Fue un invierno terrible. En las calles de Pekín se encontraron cuerpos congelados después de una tormenta de hielo. Yo le entregaba a mi madre todo lo que ganaba, pero no era suficiente para pagar las facturas. Los acreedores hacían cola ante nuestra puerta. La puerta se cayó de su marco en numerosas ocasiones. Tío Undécimo estaba intranquilo y su cara expresaba sus pensamientos: quería que nos fuéramos. Mi madre encontró un trabajo como empleada de la limpieza, pero la despidieron al día siguiente por caer enferma.

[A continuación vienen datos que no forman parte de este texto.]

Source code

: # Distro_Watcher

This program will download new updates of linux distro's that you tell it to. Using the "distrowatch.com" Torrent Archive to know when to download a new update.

Tenía que apoyarse en la cama para mantenerse en pie y le costaba respirar. Mi hermana Rong le preparó unas hierbas medicinales. Además de las hojas amargas, el doctor le prescribió crisálidas de gusanos de seda. El olor apestoso me impregnaba la ropa y el cabello. Mi hermano Kuei Hsiang fue a pedirles dinero a los vecinos. Al cabo de un rato, nadie le abría la puerta. Mi madre compró ropa de entierro barata, una túnica negra que llevaba todo el día puesta. «Así no tendréis que cambiarme si muero en la cama», decía.

Una tarde nuestro tío llegó con su hijo, al que nunca me habían presentado. Se llamaba Ping, que quiere decir «botella». Yo sabía que nuestro tío había tenido un hijo con una prostituta local y lo ocultaba porque le avergonzaba, pero no sabía que Botella era retrasado.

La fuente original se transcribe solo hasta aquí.